··· SUPPLIED INFORMATION
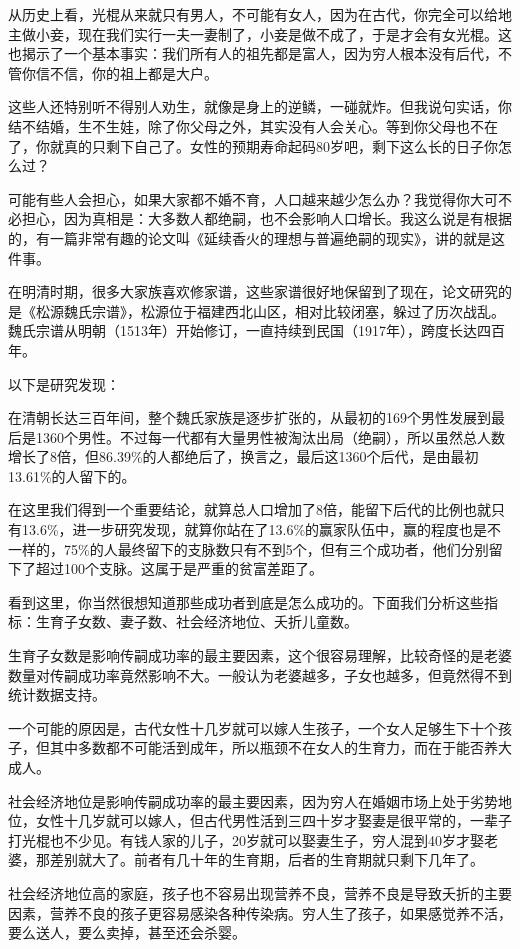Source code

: \documentclass[UTF8, 11pt, oneside]{ctexart}
\begin{document}
从历史上看，光棍从来就只有男人，不可能有女人，因为在古代，你完全可以给地主做小妾，现在我们实行一夫一妻制了，小妾是做不成了，于是才会有女光棍。这也揭示了一个基本事实：我们所有人的祖先都是富人，因为穷人根本没有后代，不管你信不信，你的祖上都是大户。

这些人还特别听不得别人劝生，就像是身上的逆鳞，一碰就炸。但我说句实话，你结不结婚，生不生娃，除了你父母之外，其实没有人会关心。等到你父母也不在了，你就真的只剩下自己了。女性的预期寿命起码80岁吧，剩下这么长的日子你怎么过？

可能有些人会担心，如果大家都不婚不育，人口越来越少怎么办？我觉得你大可不必担心，因为真相是：大多数人都绝嗣，也不会影响人口增长。我这么说是有根据的，有一篇非常有趣的论文叫《延续香火的理想与普遍绝嗣的现实》，讲的就是这件事。

在明清时期，很多大家族喜欢修家谱，这些家谱很好地保留到了现在，论文研究的是《松源魏氏宗谱》，松源位于福建西北山区，相对比较闭塞，躲过了历次战乱。魏氏宗谱从明朝（1513年）开始修订，一直持续到民国（1917年），跨度长达四百年。

以下是研究发现：

在清朝长达三百年间，整个魏氏家族是逐步扩张的，从最初的169个男性发展到最后是1360个男性。不过每一代都有大量男性被淘汰出局（绝嗣），所以虽然总人数增长了8倍，但86.39\%的人都绝后了，换言之，最后这1360个后代，是由最初13.61\%的人留下的。

在这里我们得到一个重要结论，就算总人口增加了8倍，能留下后代的比例也就只有13.6\%，进一步研究发现，就算你站在了13.6\%的赢家队伍中，赢的程度也是不一样的，75\%的人最终留下的支脉数只有不到5个，但有三个成功者，他们分别留下了超过100个支脉。这属于是严重的贫富差距了。

看到这里，你当然很想知道那些成功者到底是怎么成功的。下面我们分析这些指标：生育子女数、妻子数、社会经济地位、夭折儿童数。

生育子女数是影响传嗣成功率的最主要因素，这个很容易理解，比较奇怪的是老婆数量对传嗣成功率竟然影响不大。一般认为老婆越多，子女也越多，但竟然得不到统计数据支持。

一个可能的原因是，古代女性十几岁就可以嫁人生孩子，一个女人足够生下十个孩子，但其中多数都不可能活到成年，所以瓶颈不在女人的生育力，而在于能否养大成人。

社会经济地位是影响传嗣成功率的最主要因素，因为穷人在婚姻市场上处于劣势地位，女性十几岁就可以嫁人，但古代男性活到三四十岁才娶妻是很平常的，一辈子打光棍也不少见。有钱人家的儿子，20岁就可以娶妻生子，穷人混到40岁才娶老婆，那差别就大了。前者有几十年的生育期，后者的生育期就只剩下几年了。

社会经济地位高的家庭，孩子也不容易出现营养不良，营养不良是导致夭折的主要因素，营养不良的孩子更容易感染各种传染病。穷人生了孩子，如果感觉养不活，要么送人，要么卖掉，甚至还会杀婴。
\end{document}
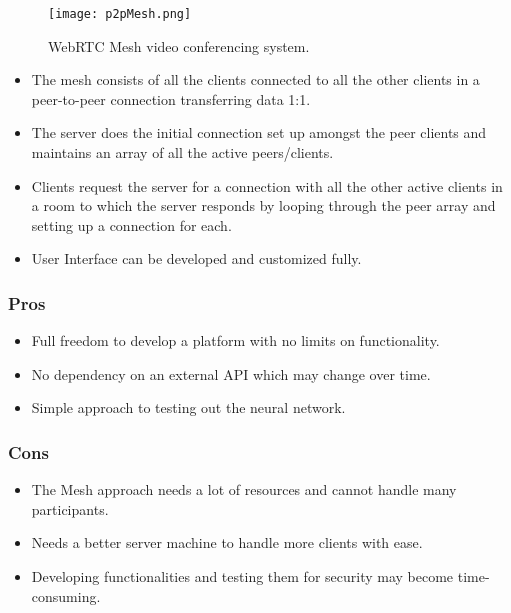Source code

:\begin{figure}
    \begin{center}
        \texttt{[image: p2pMesh.png]}
    \end{center}
    \caption{WebRTC Mesh video conferencing system.}
    \label{fig:p2pMesh}
\end{figure}

\begin{itemize}
    \item The mesh consists of all the clients connected to all the other clients in a peer-to-peer connection transferring data 1:1.
    \item The server does the initial connection set up amongst the peer clients and maintains an array of all the active peers/clients.
    \item Clients request the server for a connection with all the other active clients in a room to which the server responds by looping through the peer array and setting up a connection for each.
    \item User Interface can be developed and customized fully.
\end{itemize}

\subsubsection{Pros}

\begin{itemize}
    \item Full freedom to develop a platform with no limits on functionality.
    \item No dependency on an external API which may change over time.
    \item Simple approach to testing out the neural network.
\end{itemize}

\subsubsection{Cons}

\begin{itemize}
    \item The Mesh approach needs a lot of resources and cannot handle many participants.
    \item Needs a better server machine to handle more clients with ease.
    \item Developing functionalities and testing them for security may become time-consuming.
\end{itemize}

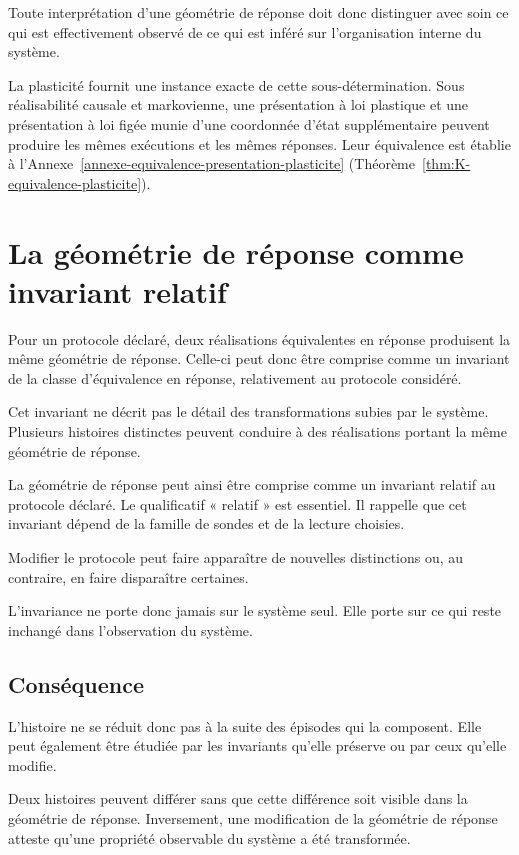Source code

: Toute interprétation d'une géométrie de réponse doit donc distinguer avec soin ce qui est effectivement observé de ce qui est inféré sur l'organisation interne du système.

La plasticité fournit une instance exacte de cette sous-détermination. Sous réalisabilité causale et markovienne, une présentation à loi plastique et une présentation à loi figée munie d'une coordonnée d'état supplémentaire peuvent produire les mêmes exécutions et les mêmes réponses. Leur équivalence est établie à l'Annexe~\ref{annexe-equivalence-presentation-plasticite} (Théorème~\ref{thm:K-equivalence-plasticite}).

\section{La géométrie de réponse comme invariant relatif}
\label{t3-geometrie-invariant-relatif}

Pour un protocole déclaré, deux réalisations équivalentes en réponse produisent la même géométrie de réponse. Celle-ci peut donc être comprise comme un invariant de la classe d'équivalence en réponse, relativement au protocole considéré.

Cet invariant ne décrit pas le détail des transformations subies par le système. Plusieurs histoires distinctes peuvent conduire à des réalisations portant la même géométrie de réponse.

La géométrie de réponse peut ainsi être comprise comme un invariant relatif au protocole déclaré. Le qualificatif « relatif » est essentiel. Il rappelle que cet invariant dépend de la famille de sondes et de la lecture choisies.

Modifier le protocole peut faire apparaître de nouvelles distinctions ou, au contraire, en faire disparaître certaines.

L'invariance ne porte donc jamais sur le système seul. Elle porte sur ce qui reste inchangé dans l'observation du système.

\subsection*{Conséquence}

L'histoire ne se réduit donc pas à la suite des épisodes qui la composent. Elle peut également être étudiée par les invariants qu'elle préserve ou par ceux qu'elle modifie.

Deux histoires peuvent différer sans que cette différence soit visible dans la géométrie de réponse. Inversement, une modification de la géométrie de réponse atteste qu'une propriété observable du système a été transformée.

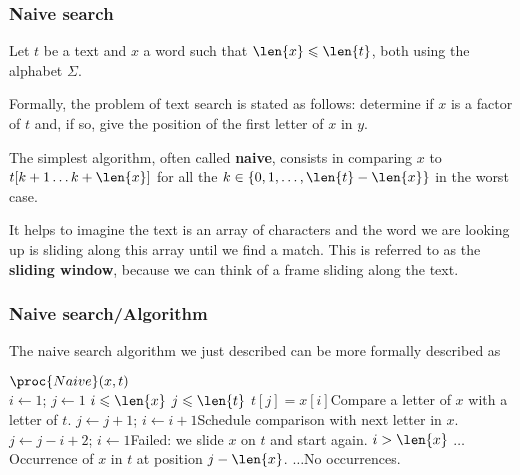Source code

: 
%
\begin{frame}
\frametitle{Naive search}

Let \(t\) be a text and \(x\) a word such that \(\len{x} \leqslant
\len{t}\), both using the alphabet \(\Sigma\).

\bigskip

Formally, the problem of text search is stated as follows: determine
if \(x\) is a factor of \(t\) and, if so, give the position of the
first letter of \(x\) in \(y\).

\bigskip

The simplest algorithm, often called \textbf{naive}, consists in
comparing \(x\) to \(t[k+1 \dots k+\len{x}]\) for all the \(k \in \{0,
1, \dots, \len{t} - \len{x}\}\) in the worst case.

\bigskip

It helps to imagine the text is an array of characters and the word we
are looking up is sliding along this array until we find a match. This
is referred to as the \textbf{sliding window}, because we can think of
a frame sliding along the text.

\end{frame}

%
\begin{frame}
\frametitle{Naive search/Algorithm}

The naive search algorithm we just described can be more formally
described as
{\footnotesize
\begin{codebox}
\(\proc{Naive} (x, t)\)\\
\li \(i \gets 1\); \(j \gets 1\)
\li \While \(i \leqslant \len{x}\) \LogAnd \(j \leqslant \len{t}\)
\li \Do \If \(t[j] = x[i]\)\>\>\>\>\>\>\>\>\Comment Compare a letter of \(x\) with a letter
of \(t\).
\li	  \Then \(j \gets j + 1\); \(i \gets i + 1\)\>\>\>\>\>\>\Comment Schedule comparison with next letter in \(x\).
\li	  \Else \(j \gets j - i + 2\); \(i \gets 1\)\>\>\>\>\>\>\Comment Failed: we slide \(x\) on \(t\) and start again.\End \End
\li \If \(i > \len{x}\) 
\li \Then \(\ldots\)\>\>\>\>\>\>\>\>\Comment Occurrence of \(x\) in \(t\) at position \(j - \len{x}\).
\li \Else \(\ldots\)\>\>\>\>\>\>\>\>\Comment No occurrences. \End
\end{codebox}
}

\end{frame}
······
TASK REQUIREMENTS: Out of the records, collect only those lines that contain the string "gets".

RESULT FOR THIS EXERCISE:
\li \(i \gets 1\); \(j \gets 1\)
\li	  \Then \(j \gets j + 1\); \(i \gets i + 1\)\>\>\>\>\>\>\Comment Schedule comparison with next letter in \(x\).
\li	  \Else \(j \gets j - i + 2\); \(i \gets 1\)\>\>\>\>\>\>\Comment Failed: we slide \(x\) on \(t\) and start again.\End \End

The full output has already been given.